Kelly Gauger, la directrice adjointe du Bureau des admissions du département d’État américain, a dit à IRIN que 500 réfugiés syriens supplémentaires étaient attendus d’ici septembre. Elle a toutefois reconnu que la lenteur du processus de filtrage et le fait que le HCR n’ait commencé à soumettre des dossiers de candidats syriens que l’année dernière signifie que « nous [les États-Unis] n’en [recevraient] pas un nombre significatif avant deux ans ».

« Les États-Unis entendent jouer un rôle clé, mais nous devons prendre garde à accepter des Syriens qui ne nous veulent pas de mal », a-t-elle ajouté.

Ces huit dernières années, un programme spécial a permis la réinstallation de 120 000 Irakiens en mesure de prouver que leur vie était menacée parce qu’ils collaboraient avec des organisations américaines.

Daryl Grisgraber, porte-parole principale pour Refugees International, une ONG basée à Washington, a suggéré que « les États-Unis ne [ressentaient] pas la même obligation morale envers les Syriens ».

« L’aspect humanitaire a été éclipsé par l’aspect sécuritaire », a-t-elle dit à IRIN, en ajoutant qu’une campagne publique de sensibilisation était nécessaire « pour contrer l’idée que les réfugiés représentent un risque sécuritaire ».

Michael Doyle, qui exerce comme professeur à la faculté de droit de l’université de Columbia, a souligné que les réfugiés cherchent justement à échapper au profil de personnes que les États-Unis craignent de voir pénétrer leur territoire. « Mais le spectre de l’État islamique, les décapitations et le ciblage rhétorique des citoyens américains font qu’il s’agit d’un problème très difficile à éluder pour les services d’immigration ».

Être accusé d’avoir ouvert la porte à l’infiltration terroriste serait une catastrophe pour n’importe quel président, a-t-il ajouté.

Soutien des villes

En dépit de la réticence à accueillir davantage de Syriens au niveau fédéral, on constate un soutien grandissant au niveau des villes, notamment dans les zones urbaines ayant désespérément besoin des compétences et de l’énergie entrepreneuriale associées aux immigrants.
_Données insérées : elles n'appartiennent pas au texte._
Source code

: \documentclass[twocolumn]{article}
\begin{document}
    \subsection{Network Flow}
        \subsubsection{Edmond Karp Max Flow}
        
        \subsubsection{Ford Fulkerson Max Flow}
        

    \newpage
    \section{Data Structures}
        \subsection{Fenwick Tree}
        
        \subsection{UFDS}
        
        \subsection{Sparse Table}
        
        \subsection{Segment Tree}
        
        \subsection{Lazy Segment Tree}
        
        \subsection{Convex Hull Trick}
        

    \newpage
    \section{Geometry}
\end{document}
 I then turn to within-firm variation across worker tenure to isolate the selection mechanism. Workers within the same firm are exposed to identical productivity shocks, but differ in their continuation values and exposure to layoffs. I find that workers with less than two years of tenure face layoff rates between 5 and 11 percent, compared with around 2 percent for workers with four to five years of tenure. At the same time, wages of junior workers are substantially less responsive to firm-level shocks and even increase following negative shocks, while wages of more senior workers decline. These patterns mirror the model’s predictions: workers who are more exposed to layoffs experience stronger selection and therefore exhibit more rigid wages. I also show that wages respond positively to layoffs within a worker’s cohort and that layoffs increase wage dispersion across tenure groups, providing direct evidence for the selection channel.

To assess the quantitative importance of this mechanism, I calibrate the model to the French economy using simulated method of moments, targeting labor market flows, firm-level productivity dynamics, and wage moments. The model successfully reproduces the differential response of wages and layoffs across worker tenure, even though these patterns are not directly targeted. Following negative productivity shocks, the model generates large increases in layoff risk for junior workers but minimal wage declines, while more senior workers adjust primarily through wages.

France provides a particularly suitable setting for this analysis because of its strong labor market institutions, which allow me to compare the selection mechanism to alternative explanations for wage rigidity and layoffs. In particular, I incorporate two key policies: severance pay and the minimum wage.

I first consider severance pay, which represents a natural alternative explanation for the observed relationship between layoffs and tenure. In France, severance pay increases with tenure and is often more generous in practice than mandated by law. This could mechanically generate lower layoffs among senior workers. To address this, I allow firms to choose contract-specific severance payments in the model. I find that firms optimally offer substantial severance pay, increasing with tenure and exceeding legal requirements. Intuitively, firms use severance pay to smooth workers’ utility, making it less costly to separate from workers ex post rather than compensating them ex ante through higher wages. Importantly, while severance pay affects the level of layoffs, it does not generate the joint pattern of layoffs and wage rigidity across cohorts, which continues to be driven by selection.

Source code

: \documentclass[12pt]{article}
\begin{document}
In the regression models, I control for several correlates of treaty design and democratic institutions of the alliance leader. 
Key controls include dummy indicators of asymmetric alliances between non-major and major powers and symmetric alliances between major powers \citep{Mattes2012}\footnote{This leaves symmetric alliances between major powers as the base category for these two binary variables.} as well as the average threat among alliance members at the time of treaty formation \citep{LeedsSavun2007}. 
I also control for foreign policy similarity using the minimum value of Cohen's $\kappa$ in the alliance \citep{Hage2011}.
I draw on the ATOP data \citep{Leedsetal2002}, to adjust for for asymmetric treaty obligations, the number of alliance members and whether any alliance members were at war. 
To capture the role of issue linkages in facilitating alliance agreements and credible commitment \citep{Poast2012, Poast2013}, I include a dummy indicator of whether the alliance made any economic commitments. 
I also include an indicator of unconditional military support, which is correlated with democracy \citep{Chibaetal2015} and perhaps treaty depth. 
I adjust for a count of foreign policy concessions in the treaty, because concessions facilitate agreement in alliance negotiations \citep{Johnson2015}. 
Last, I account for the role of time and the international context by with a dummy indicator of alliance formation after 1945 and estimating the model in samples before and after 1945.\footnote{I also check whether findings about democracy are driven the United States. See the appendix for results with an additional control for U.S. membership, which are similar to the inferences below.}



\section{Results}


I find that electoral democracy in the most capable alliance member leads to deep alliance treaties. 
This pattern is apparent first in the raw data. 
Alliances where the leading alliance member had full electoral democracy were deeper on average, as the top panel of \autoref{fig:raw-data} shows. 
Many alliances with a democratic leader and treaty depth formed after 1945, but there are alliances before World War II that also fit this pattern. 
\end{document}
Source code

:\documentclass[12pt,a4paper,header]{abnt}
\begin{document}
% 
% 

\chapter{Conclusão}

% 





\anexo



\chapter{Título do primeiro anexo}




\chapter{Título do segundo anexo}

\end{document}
Rick Snyder, le gouverneur républicain du Michigan, a appelé de ses vœux l’arrivée de 50 000 immigrants l’année dernière pour relancer l’économie chancelante de Détroit.

Dans un article paru dans le New York Times l’année dernière, deux universitaires exposaient qu’il est « tout à fait faisable » de réinstaller des réfugiés syriens à Détroit, où vit déjà une importante communauté arabe. L’arrivée de réfugiés originaires de Bosnie et de Somalie, par exemple, a déjà permis de redynamiser des quartiers en difficulté dans d’autres villes. 
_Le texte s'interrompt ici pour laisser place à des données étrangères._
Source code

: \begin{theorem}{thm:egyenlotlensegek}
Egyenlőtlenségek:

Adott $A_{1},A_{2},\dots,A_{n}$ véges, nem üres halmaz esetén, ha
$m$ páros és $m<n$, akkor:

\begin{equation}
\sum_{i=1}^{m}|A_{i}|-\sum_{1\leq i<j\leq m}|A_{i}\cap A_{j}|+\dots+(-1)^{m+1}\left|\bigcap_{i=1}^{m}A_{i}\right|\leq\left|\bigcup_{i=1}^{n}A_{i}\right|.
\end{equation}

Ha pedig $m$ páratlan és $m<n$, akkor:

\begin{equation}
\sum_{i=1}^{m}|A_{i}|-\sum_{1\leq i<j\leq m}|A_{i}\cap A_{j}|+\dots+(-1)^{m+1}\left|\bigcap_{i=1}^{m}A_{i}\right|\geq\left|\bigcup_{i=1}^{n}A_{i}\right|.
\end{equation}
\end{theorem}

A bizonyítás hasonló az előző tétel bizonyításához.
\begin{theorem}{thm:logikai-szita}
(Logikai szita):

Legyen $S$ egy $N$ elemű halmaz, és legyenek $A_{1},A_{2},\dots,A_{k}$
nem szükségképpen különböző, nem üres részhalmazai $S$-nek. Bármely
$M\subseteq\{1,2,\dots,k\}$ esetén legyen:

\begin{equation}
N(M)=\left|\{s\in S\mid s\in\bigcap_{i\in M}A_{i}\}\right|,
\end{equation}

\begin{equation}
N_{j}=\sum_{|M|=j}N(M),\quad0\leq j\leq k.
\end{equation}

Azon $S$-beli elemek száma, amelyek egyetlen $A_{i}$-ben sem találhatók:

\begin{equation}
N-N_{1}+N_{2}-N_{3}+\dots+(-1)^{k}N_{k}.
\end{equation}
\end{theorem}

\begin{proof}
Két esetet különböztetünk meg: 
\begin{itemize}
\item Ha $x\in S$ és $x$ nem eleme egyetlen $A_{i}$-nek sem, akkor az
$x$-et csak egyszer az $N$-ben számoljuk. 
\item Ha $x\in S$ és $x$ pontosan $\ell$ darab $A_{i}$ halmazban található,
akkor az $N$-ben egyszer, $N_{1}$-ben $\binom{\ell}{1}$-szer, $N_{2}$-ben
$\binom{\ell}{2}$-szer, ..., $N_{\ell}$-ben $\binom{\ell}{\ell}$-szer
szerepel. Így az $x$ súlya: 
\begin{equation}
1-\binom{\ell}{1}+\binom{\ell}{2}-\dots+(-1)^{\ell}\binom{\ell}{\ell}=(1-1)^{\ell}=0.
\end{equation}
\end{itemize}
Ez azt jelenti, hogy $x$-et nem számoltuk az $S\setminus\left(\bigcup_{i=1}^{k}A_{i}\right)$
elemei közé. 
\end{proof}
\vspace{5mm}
Fadi Khankan, de l’Organisation des expatriés syriens (Syrian Expatriates Organization, SEO) basée à Washington, a exprimé sa déception face au faible nombre de réinstallations : « les Syriens ont des compétences très utiles. Beaucoup sont très qualifiés. Où qu’ils aillent, ils s’établiront avec beaucoup de succès ».
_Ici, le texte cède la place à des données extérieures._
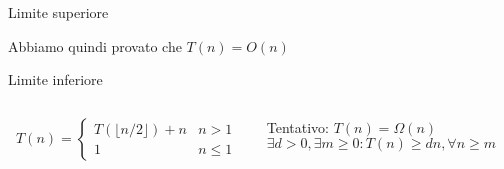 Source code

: \begin{frame}[shrink=5]{Limite superiore}
\begin{overprint}
\begin{mybox}
	Abbiamo quindi provato che $T(n)=O(n)$
\end{mybox}

\end{overprint}


\end{frame}


\begin{frame}[shrink=5]{Limite inferiore}


\vspace{-6pt}{}
\begin{mybox}
\begin{columns}[c]
\begin{column}{0.46\textwidth}
\[
T(n) = \begin{cases}
      T( \lfloor n/2 \rfloor )  + n & n > 1 \\
     1 & n \leq 1
  \end{cases}
\]
\end{column}
\begin{column}{0.51\textwidth}
\alert{Tentativo: $T(n) = \Omega(n)$}\\[2pt]
$\exists d > 0, \exists m \geq 0:T(n) \geq dn, \forall n \geq m$
\end{column}
\end{columns}
\end{mybox}




\end{frame}
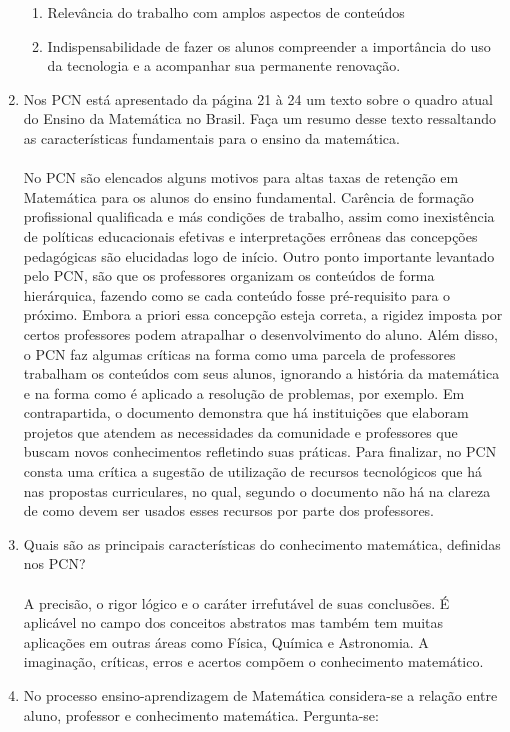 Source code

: \documentclass[a4paper, 12pt]{article}
\begin{document}
\begin{enumerate}
\begin{enumerate}
  \item Relevância do trabalho com amplos aspectos de conteúdos
  \item Indispensabilidade de fazer os alunos compreender a importância do uso da tecnologia e a acompanhar sua permanente renovação.
  \end{enumerate}
\item Nos PCN está apresentado da página 21 à 24 um texto sobre o quadro atual do Ensino da Matemática no Brasil. Faça um resumo desse texto ressaltando as características fundamentais para o ensino da matemática. \\ \\
  No PCN são elencados alguns motivos para altas taxas de retenção em Matemática para os alunos do ensino fundamental. Carência de formação profissional qualificada e más condições de trabalho, assim como inexistência de políticas educacionais efetivas e interpretações errôneas das concepções pedagógicas são elucidadas logo de início. Outro ponto importante levantado pelo PCN, são que os professores organizam os conteúdos de forma hierárquica, fazendo como se cada conteúdo fosse pré-requisito para o próximo. Embora a priori essa concepção esteja correta, a rigidez imposta por certos professores podem atrapalhar o desenvolvimento do aluno. Além disso, o PCN faz algumas críticas na forma como uma parcela de professores trabalham os conteúdos com seus alunos, ignorando a história da matemática e na forma como é aplicado a resolução de problemas, por exemplo.
  Em contrapartida, o documento demonstra que há instituições que elaboram projetos que atendem as necessidades da comunidade e professores que buscam novos conhecimentos refletindo suas práticas.
  Para finalizar, no PCN consta uma crítica a sugestão de utilização de recursos tecnológicos que há nas propostas curriculares, no qual, segundo o documento não há na clareza de como devem ser usados esses recursos por parte dos professores.
\item Quais são as principais características do conhecimento matemática, definidas nos PCN? \\ \\
   A precisão, o rigor lógico e o caráter irrefutável de suas conclusões. É aplicável no campo dos conceitos abstratos mas também tem muitas aplicações em outras áreas como Física, Química e Astronomia. A imaginação, críticas, erros e acertos compõem o conhecimento matemático.
\item No processo ensino-aprendizagem de Matemática considera-se a relação entre aluno, professor e conhecimento matemática. Pergunta-se: 

\end{enumerate}
\end{document}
Il a également suggéré de faire venir aux États-Unis une partie des étudiants syriens croupissant actuellement dans des camps de réfugiés en leur accordant une bourse d’études.

Mme Gauger a qualifié la proposition de Détroit d’« intéressante », en ajoutant qu’il fallait qu’il y ait à la fois de l’emploi et des logements bon marché pour que ça fonctionne. « Le programme de réinstallation des États-Unis est construit sur un modèle d’autonomie rapide. Contrairement à d’autres pays où les réfugiés bénéficient d’un soutien durant de nombreuses années, aux États-Unis ils doivent se mettre au travail rapidement. »

M. Yungk a également souligné que « la réinstallation a toujours constitué une solution pour un très faible pourcentage de la population [réfugiée] seulement ». À l’échelle mondiale, moins d’un pour cent des réfugiés sont réinstallés.